### Data section
========================================
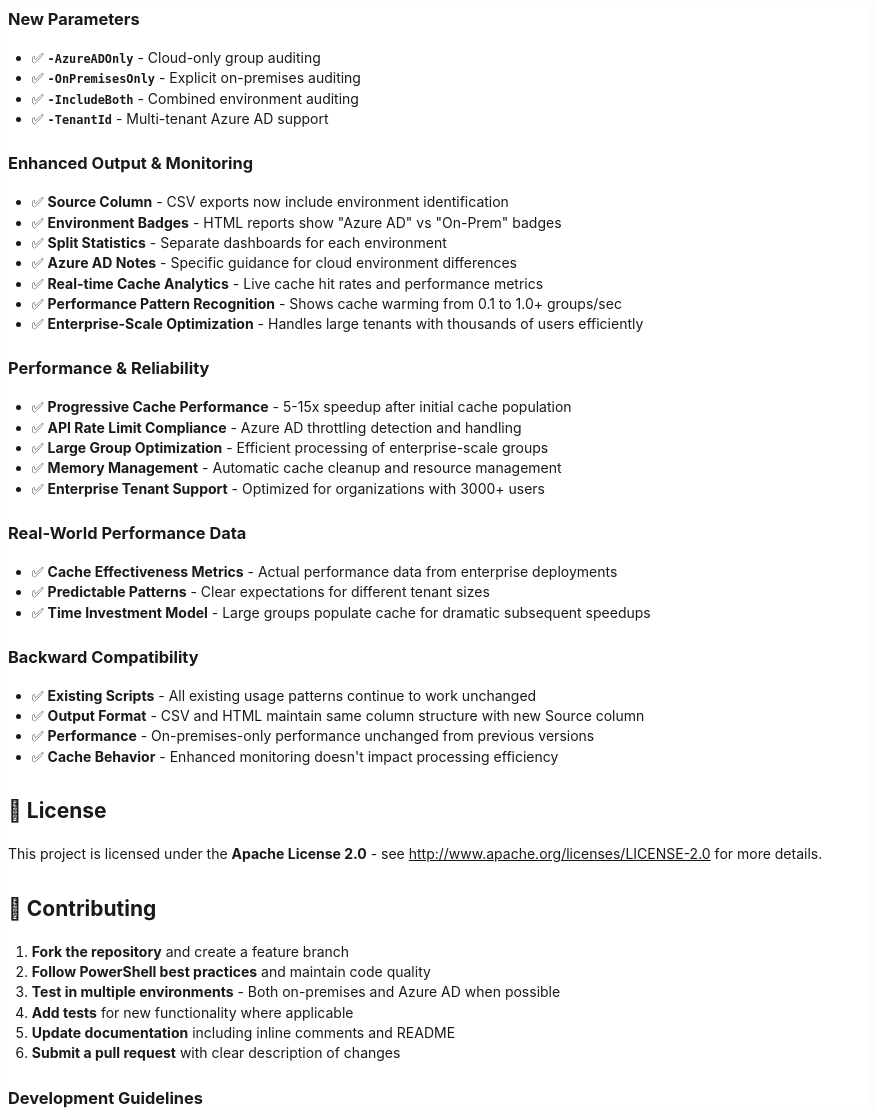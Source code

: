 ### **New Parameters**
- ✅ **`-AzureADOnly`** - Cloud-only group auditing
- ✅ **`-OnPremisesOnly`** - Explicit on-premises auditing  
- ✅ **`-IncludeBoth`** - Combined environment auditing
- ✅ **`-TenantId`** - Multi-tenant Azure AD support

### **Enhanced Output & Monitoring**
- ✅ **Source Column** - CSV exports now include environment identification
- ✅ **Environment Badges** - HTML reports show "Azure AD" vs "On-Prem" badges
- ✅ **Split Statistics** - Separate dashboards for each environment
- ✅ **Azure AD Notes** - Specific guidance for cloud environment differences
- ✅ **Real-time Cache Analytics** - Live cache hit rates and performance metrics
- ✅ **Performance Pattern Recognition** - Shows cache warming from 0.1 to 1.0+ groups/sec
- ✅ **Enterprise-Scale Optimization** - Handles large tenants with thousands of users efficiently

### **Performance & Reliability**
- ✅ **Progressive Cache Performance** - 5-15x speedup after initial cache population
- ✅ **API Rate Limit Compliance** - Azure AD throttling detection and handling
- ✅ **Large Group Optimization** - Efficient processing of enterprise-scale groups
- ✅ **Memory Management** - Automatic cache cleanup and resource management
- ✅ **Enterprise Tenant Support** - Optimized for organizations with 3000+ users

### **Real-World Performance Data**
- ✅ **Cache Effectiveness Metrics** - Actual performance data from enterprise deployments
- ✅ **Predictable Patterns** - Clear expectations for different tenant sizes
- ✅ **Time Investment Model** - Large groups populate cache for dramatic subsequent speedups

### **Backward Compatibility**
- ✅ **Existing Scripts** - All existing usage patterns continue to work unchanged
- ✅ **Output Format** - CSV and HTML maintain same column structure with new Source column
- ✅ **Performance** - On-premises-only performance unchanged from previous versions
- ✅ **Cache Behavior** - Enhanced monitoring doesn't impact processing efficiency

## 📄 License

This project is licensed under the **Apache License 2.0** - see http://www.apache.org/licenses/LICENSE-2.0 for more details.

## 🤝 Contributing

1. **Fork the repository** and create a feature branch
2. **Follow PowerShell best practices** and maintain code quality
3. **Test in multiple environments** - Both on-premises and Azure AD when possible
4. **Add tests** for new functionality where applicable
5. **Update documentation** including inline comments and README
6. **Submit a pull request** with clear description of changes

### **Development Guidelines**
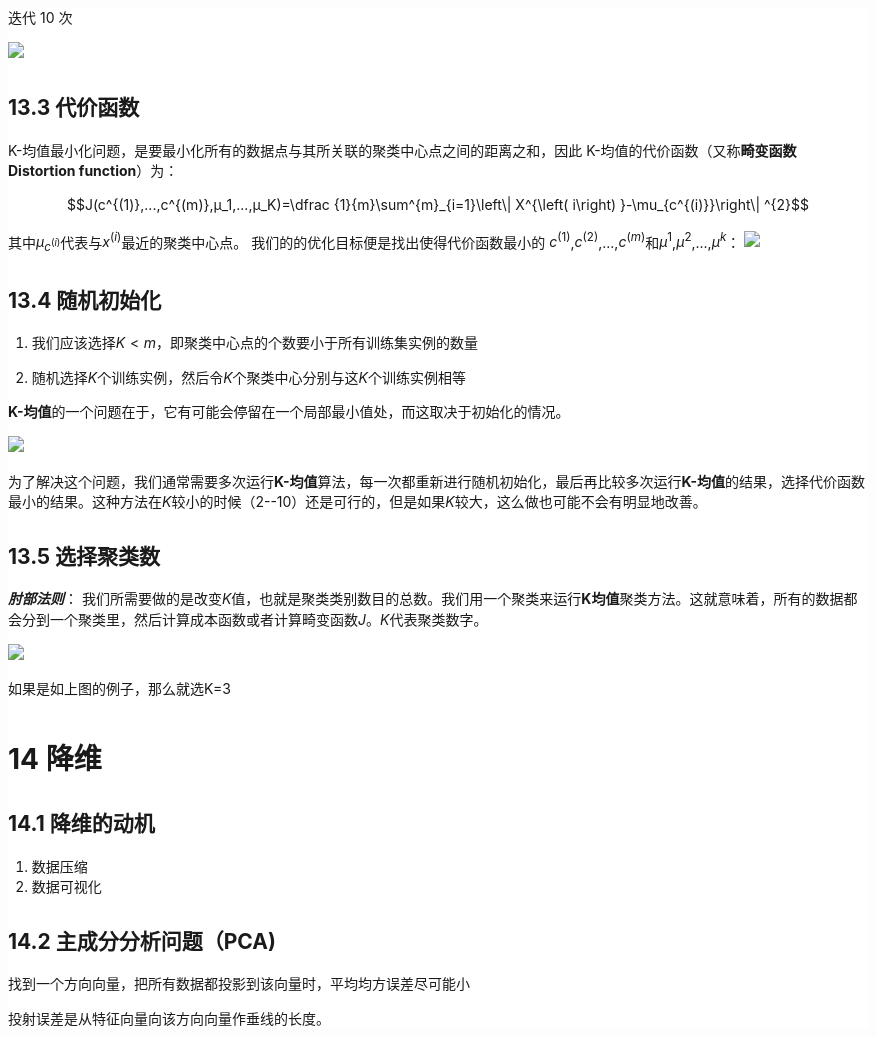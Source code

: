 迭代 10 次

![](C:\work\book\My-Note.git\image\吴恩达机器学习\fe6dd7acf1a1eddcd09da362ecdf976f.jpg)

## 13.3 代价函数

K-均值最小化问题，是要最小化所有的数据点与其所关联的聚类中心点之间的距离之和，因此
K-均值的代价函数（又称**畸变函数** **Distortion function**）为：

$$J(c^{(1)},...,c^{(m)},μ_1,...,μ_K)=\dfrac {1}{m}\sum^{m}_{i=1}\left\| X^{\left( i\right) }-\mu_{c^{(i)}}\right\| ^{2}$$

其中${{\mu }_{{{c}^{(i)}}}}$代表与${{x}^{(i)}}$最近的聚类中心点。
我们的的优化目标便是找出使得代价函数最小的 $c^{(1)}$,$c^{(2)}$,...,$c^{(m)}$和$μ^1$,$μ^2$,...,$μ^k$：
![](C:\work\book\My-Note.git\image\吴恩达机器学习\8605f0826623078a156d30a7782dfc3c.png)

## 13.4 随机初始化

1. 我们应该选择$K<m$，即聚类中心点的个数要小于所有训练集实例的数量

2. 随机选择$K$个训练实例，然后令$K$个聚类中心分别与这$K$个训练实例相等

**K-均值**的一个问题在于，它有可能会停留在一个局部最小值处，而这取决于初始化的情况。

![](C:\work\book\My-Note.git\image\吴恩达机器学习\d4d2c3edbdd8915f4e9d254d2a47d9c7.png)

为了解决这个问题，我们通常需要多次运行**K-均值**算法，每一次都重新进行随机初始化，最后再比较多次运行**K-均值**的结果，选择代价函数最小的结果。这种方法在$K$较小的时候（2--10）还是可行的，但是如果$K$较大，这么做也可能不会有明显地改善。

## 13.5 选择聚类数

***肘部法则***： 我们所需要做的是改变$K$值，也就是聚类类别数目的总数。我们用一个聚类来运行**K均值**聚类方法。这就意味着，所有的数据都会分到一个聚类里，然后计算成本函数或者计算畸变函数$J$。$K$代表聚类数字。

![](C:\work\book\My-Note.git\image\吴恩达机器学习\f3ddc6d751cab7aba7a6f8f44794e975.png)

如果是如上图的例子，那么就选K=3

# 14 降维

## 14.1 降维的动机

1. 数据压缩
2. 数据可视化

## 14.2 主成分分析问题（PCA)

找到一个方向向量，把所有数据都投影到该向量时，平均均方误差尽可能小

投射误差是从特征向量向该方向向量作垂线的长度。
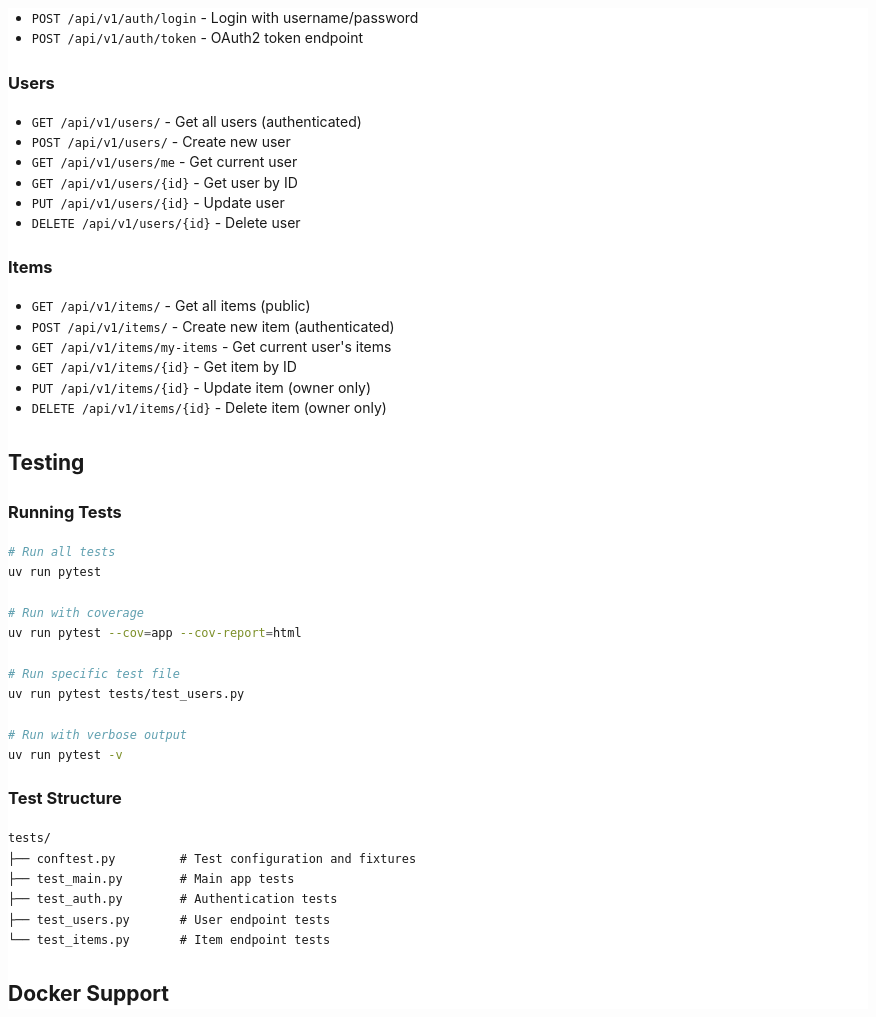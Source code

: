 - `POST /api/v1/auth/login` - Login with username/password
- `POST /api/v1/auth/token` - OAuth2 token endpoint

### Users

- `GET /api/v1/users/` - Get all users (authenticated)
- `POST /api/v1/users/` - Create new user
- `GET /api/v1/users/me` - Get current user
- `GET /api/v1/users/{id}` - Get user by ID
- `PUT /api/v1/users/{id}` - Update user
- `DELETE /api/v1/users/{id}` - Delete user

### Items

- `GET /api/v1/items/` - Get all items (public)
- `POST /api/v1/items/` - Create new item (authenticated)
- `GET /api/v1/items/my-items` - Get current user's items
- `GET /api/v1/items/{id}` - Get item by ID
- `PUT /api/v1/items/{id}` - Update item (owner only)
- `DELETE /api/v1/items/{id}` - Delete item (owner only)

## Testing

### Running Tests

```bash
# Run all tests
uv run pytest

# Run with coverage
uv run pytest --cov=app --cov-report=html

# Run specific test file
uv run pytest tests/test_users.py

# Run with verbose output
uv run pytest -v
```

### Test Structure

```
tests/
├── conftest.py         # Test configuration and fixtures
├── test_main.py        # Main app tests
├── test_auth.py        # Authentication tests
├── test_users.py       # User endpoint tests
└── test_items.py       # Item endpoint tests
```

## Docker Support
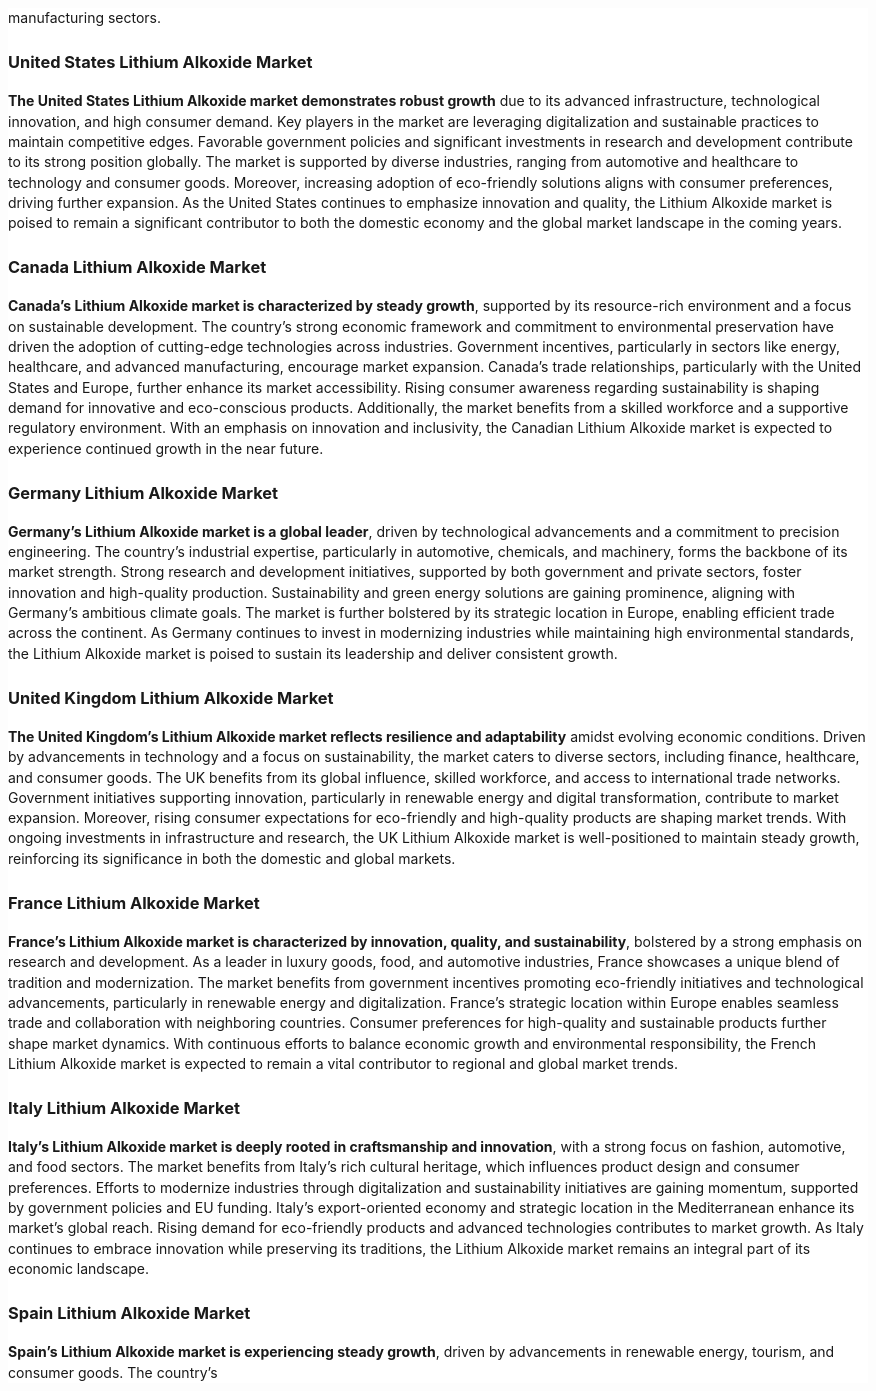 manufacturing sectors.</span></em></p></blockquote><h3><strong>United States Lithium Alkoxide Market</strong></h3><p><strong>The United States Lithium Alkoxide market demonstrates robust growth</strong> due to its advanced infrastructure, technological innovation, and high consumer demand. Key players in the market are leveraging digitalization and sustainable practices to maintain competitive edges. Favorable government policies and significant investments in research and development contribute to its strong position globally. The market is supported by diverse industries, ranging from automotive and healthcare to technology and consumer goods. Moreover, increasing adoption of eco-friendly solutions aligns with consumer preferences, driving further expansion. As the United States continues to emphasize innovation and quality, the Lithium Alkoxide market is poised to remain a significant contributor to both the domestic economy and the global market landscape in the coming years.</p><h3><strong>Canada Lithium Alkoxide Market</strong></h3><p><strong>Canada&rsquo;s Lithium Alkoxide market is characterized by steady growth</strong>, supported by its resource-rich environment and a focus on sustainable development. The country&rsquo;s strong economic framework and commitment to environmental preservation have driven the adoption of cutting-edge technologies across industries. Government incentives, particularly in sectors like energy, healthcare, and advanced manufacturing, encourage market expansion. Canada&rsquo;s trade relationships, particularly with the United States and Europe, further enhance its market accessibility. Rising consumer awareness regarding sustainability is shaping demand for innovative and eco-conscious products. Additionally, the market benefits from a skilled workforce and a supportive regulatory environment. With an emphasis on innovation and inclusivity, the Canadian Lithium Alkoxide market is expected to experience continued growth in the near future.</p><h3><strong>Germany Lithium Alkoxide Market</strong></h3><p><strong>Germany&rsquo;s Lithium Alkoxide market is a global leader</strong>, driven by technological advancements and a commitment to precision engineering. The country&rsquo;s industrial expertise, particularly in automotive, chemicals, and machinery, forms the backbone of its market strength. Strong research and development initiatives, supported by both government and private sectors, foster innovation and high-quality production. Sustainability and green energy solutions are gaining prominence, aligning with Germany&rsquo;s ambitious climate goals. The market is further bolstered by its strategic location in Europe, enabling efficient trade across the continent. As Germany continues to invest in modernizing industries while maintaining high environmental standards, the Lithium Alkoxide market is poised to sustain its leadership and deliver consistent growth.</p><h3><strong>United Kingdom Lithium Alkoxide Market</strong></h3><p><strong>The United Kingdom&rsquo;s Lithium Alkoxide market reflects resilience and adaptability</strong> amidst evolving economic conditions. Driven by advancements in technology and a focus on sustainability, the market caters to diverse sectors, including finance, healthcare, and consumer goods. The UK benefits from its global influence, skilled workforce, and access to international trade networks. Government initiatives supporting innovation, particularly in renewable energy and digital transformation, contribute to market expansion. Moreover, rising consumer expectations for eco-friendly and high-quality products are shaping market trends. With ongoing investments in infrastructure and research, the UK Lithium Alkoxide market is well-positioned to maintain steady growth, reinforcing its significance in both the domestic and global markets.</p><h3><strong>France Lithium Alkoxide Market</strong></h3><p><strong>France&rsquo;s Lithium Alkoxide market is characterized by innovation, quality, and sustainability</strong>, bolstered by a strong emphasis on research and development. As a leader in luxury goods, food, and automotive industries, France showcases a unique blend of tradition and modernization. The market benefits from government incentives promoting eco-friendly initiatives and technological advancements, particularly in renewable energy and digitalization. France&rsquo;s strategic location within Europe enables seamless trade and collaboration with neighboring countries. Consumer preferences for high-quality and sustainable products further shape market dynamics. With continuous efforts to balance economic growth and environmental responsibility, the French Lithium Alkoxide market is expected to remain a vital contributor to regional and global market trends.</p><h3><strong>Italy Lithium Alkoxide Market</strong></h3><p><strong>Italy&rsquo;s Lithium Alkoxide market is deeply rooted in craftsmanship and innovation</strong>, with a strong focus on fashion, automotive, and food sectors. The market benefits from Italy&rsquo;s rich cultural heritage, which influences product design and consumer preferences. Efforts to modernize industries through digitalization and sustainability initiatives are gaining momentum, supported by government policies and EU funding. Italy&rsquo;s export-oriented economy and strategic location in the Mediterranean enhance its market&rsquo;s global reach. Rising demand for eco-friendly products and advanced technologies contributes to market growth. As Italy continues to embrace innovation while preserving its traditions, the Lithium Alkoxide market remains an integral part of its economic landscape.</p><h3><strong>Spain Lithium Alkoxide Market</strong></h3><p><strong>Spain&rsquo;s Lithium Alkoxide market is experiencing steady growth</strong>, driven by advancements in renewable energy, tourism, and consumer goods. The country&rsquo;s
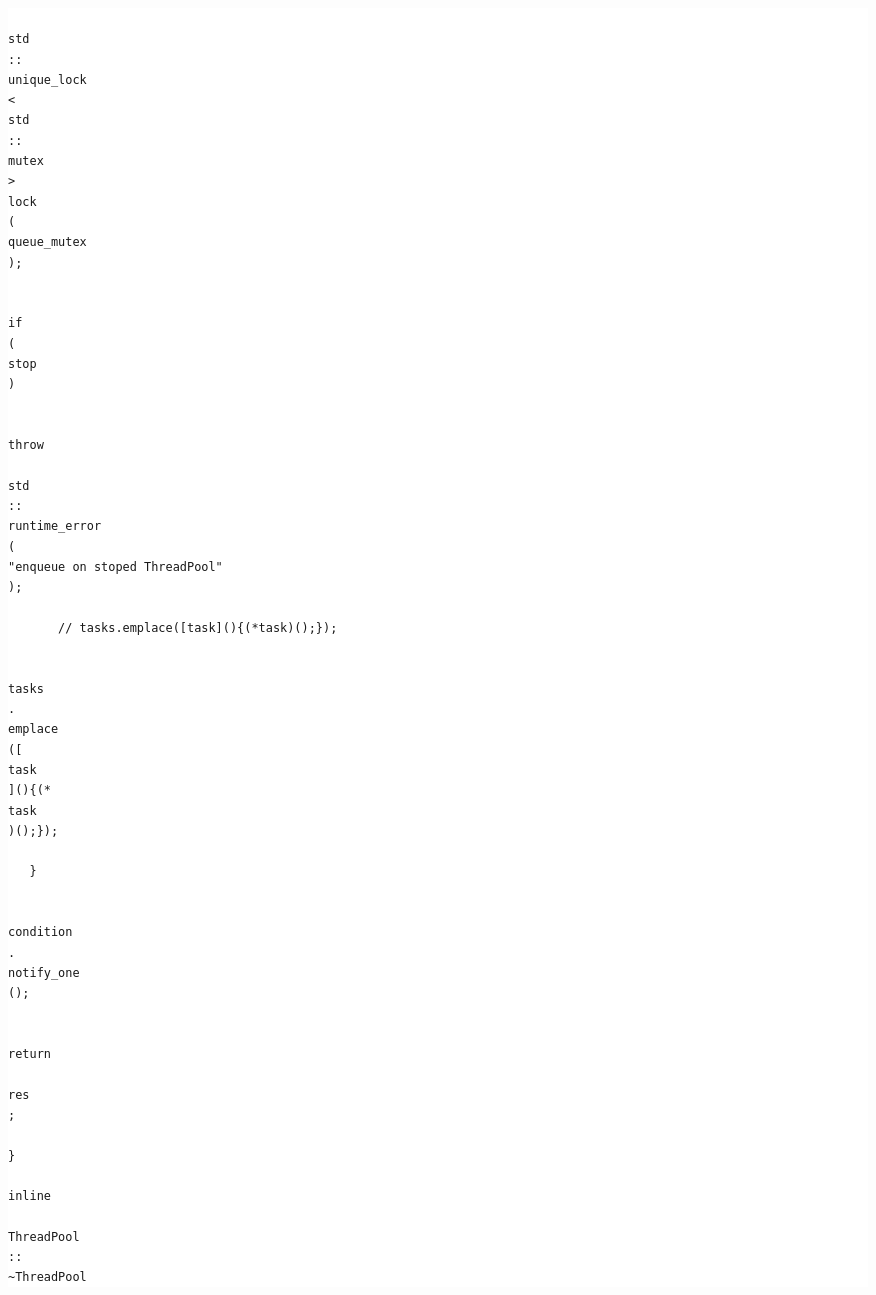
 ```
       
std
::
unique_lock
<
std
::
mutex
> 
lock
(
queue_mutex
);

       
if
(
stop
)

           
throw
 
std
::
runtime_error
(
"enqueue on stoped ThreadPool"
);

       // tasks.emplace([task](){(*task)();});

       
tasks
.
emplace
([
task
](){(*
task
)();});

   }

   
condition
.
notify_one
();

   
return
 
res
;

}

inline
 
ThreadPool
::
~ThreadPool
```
========================================
### Work order
Both the line containing "- ✅ **Large" and the line containing "- ✅ **Existing" belong in the answer. Print them and every line above that falls between them exactly, and no others.

### Completed task
- ✅ **Large Group Optimization** - Efficient processing of enterprise-scale groups
- ✅ **Memory Management** - Automatic cache cleanup and resource management
- ✅ **Enterprise Tenant Support** - Optimized for organizations with 3000+ users

### **Real-World Performance Data**
- ✅ **Cache Effectiveness Metrics** - Actual performance data from enterprise deployments
- ✅ **Predictable Patterns** - Clear expectations for different tenant sizes
- ✅ **Time Investment Model** - Large groups populate cache for dramatic subsequent speedups

### **Backward Compatibility**
- ✅ **Existing Scripts** - All existing usage patterns continue to work unchanged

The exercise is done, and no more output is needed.